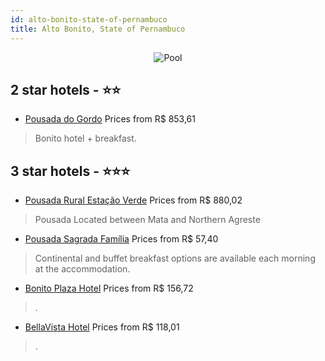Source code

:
 ```yaml
---
id: alto-bonito-state-of-pernambuco
title: Alto Bonito, State of Pernambuco
---
```


<center><img src="https://static.hotelurbano.com/reservas/prod0/3/3015/55687e556f5ba_DSC_0111.JPG" alt="Pool" /></center>


##  2 star hotels - ⭐️⭐️

-    [Pousada do Gordo](https://us.hurb.com/hotels/alto-bonito/pousada-e-restaurante-do-gordo-865?cmp=18055) Prices from R$ 853,61
   > Bonito hotel + breakfast.

##  3 star hotels - ⭐️⭐️⭐️

-    [Pousada Rural Estação Verde](https://us.hurb.com/hotels/alto-bonito/pousada-rural-estacao-verde-3015?cmp=18055) Prices from R$ 880,02
   > Pousada Located between Mata and Northern Agreste
-    [Pousada Sagrada Família](https://us.hurb.com/hotels/alto-bonito/pousada-sagrada-familia-17012?cmp=18055) Prices from R$ 57,40
   > Continental and buffet breakfast options are available each morning at the accommodation.
-    [Bonito Plaza Hotel](https://us.hurb.com/hotels/alto-bonito/bonito-plaza-hotel-17111?cmp=18055) Prices from R$ 156,72
   > .
-    [BellaVista Hotel](https://us.hurb.com/hotels/alto-bonito/bellavista-hotel-8497?cmp=18055) Prices from R$ 118,01
   > .
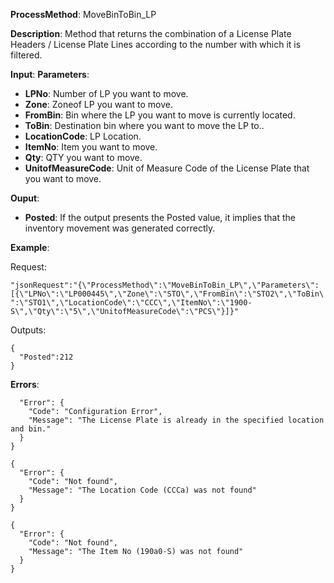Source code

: **ProcessMethod**: MoveBinToBin_LP

**Description**:
Method that returns the combination of a License Plate Headers / License Plate Lines according to the number with which it is filtered.

**Input**:
**Parameters**: 
-	**LPNo**: Number of LP you want to move.
-	**Zone**: Zoneof LP you want to move.
-	**FromBin**: Bin where the LP you want to move is currently located.
-	**ToBin**: Destination bin where you want to move the LP to..
-	**LocationCode**: LP Location.
-	**ItemNo**: Item you want to move.
-	**Qty**: QTY you want to move.
-	**UnitofMeasureCode**: Unit of Measure Code of the License Plate that you want to move.

**Ouput**: 
-	**Posted**: If the output presents the Posted value, it implies that the inventory movement was generated correctly.


**Example**:

Request:

`"jsonRequest":"{\"ProcessMethod\":\"MoveBinToBin_LP\",\"Parameters\":[{\"LPNo\":\"LP000445\",\"Zone\":\"STO\",\"FromBin\":\"STO2\",\"ToBin\":\"STO1\",\"LocationCode\":\"CCC\",\"ItemNo\":\"1900-S\",\"Qty\":\"5\",\"UnitofMeasureCode\":\"PCS\"}]}"`

Outputs:


```
{
  "Posted":212
}

```
**Errors**:
```{
  "Error": {
    "Code": "Configuration Error",
    "Message": "The License Plate is already in the specified location and bin."
  }
}

{
  "Error": {
    "Code": "Not found",
    "Message": "The Location Code (CCCa) was not found"
  }
}

{
  "Error": {
    "Code": "Not found",
    "Message": "The Item No (190a0-S) was not found"
  }
}
```


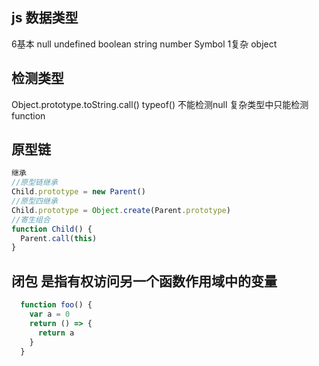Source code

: ## js 数据类型
6基本 
null  undefined boolean string number Symbol
1复杂
object

## 检测类型
Object.prototype.toString.call()
typeof()  不能检测null 复杂类型中只能检测function

## 原型链
```js
继承
//原型链继承
Child.prototype = new Parent()
//原型四继承
Child.prototype = Object.create(Parent.prototype)
//寄生组合
function Child() {
  Parent.call(this)
}
```

## 闭包 是指有权访问另一个函数作用域中的变量
```js
  function foo() {
    var a = 0 
    return () => {
      return a 
    }
  }
```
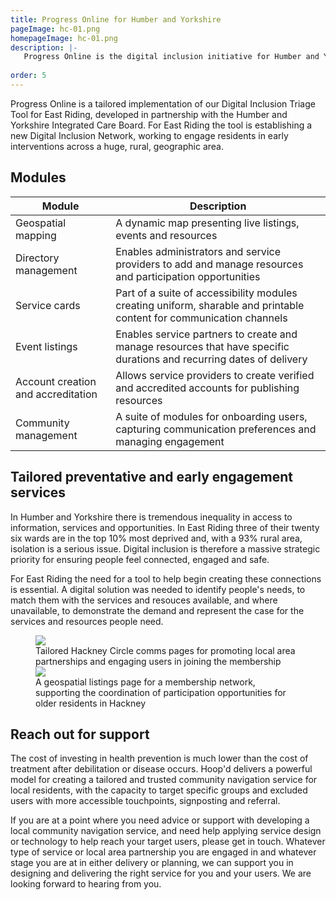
```yaml
---
title: Progress Online for Humber and Yorkshire
pageImage: hc-01.png
homepageImage: hc-01.png
description: |-
   Progress Online is the digital inclusion initiative for Humber and Yorkshire. Using a customised version of our Digital Inclusion Triage Tool 168 Town & Parish Councils are building service provider networks, assessing the needs of residents and referring them to appropriate digital inclusion resources. 
 
order: 5
---
```


Progress Online is a tailored implementation of our Digital Inclusion Triage Tool for East Riding, developed in partnership with the Humber and Yorkshire Integrated Care Board. For East Riding the tool is establishing a new Digital Inclusion Network, working to engage residents in early interventions across a huge, rural, geographic area. 

<section>
  <h2>Modules</h2>
  <table>
    <thead>
      <tr>
<th>Module</th>
        <th>Description</th>
      </tr>
    </thead>
    <tbody>
      <tr>
        <td>Geospatial mapping</td>
        <td>A dynamic map presenting live listings, events and resources</td>
      </tr>
      <tr>
        <td>Directory management</td>
        <td>Enables administrators and service providers to add and manage resources and participation opportunities</td>
      </tr>
       <tr>
        <td>Service cards</td>
        <td>Part of a suite of accessibility modules creating uniform, sharable and printable content for communication channels</td>
      </tr>
      <tr>
        <td>Event listings</td>
        <td>Enables service partners to create and manage resources that have specific durations and recurring dates of delivery</td>
      </tr>
      <tr>
        <td>Account creation and accreditation</td>
        <td>Allows service providers to create verified and accredited accounts for publishing resources</td>
      </tr>
      <tr>
        <td>Community management</td>
        <td>A suite of modules for onboarding users, capturing communication preferences and managing engagement</td>
      </tr>
    </tbody>
  </table>
</section>

Tailored preventative and early engagement services
---------------------------------------------------------------------------------------------------------------------------------
In Humber and Yorkshire there is tremendous inequality in access to information, services and opportunities. In East Riding three of their twenty six wards are in the top 10% most deprived and, with a 93% rural area, isolation is a serious issue. Digital inclusion is therefore a massive strategic priority for ensuring people feel connected, engaged and safe.  

For East Riding the need for a tool to help begin creating these connections is essential. A digital solution was needed to identify people's needs, to match them with the services and resouces available, and where unavailable, to demonstrate the demand and represent the case for the services and resources people need.  

<figure>
  <img src="{{ '/static/images/use-cases/hackney-circle-uc-01.png' | url }}" />
  <figcaption>
    Tailored Hackney Circle comms pages for promoting local area partnerships and engaging users in joining the membership
  </figcaption>
   <img src="{{ '/static/images/use-cases/customengagement-02.png' | url }}" />
  <figcaption>
    A geospatial listings page for a membership network, supporting the coordination of participation opportunities for older residents in Hackney
  </figcaption>
</figure>

Reach out for support
---------------------------------------------------------------------------------------------------------------------------------
The cost of investing in health prevention is much lower than the cost of treatment after debilitation or disease occurs. Hoop'd delivers a powerful model for creating a tailored and trusted community navigation service for local residents, with the capacity to target specific groups and excluded users with more accessible touchpoints, signposting and referral. 

If you are at a point where you need advice or support with developing a local community navigation service, and need help applying service design or technology to help reach your target users, please get in touch. Whatever type of service or local area partnership you are engaged in and whatever stage you are at in either delivery or planning, we can support you in designing and delivering the right service for you and your users. We are looking forward to hearing from you. 

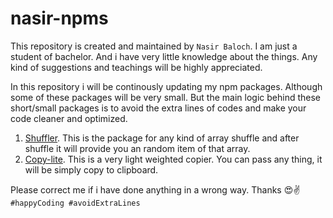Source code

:# nasir-npms
This repository is created and maintained by ```Nasir Baloch```. I am just a student of bachelor. And i have very little knowledge about the things. Any kind of suggestions and teachings will be highly appreciated.

In this repository i will be continously updating my npm packages. Although some of these packages will be very small. But the main logic behind these short/small packages is to avoid the extra lines of codes and make your code cleaner and optimized.

1. [Shuffler](https://www.npmjs.com/package/@nasirbaloch/shuffler). This is the package for any kind of array shuffle and after shuffle it will provide you an random item of that array.
2. [Copy-lite](https://www.npmjs.com/package/@nasirbaloch/copy-lite). This is a very light weighted copier. You can pass any thing, it will be simply copy to clipboard.

Please correct me if i have done anything in a wrong way. Thanks 😍✌ ```#happyCoding #avoidExtraLines```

#####

◆ **YOUR GOAL**
Among the lines above, which hold the word "membership"? Report each one.

◆ **TASK RESULT**
    Tailored Hackney Circle comms pages for promoting local area partnerships and engaging users in joining the membership
    A geospatial listings page for a membership network, supporting the coordination of participation opportunities for older residents in Hackney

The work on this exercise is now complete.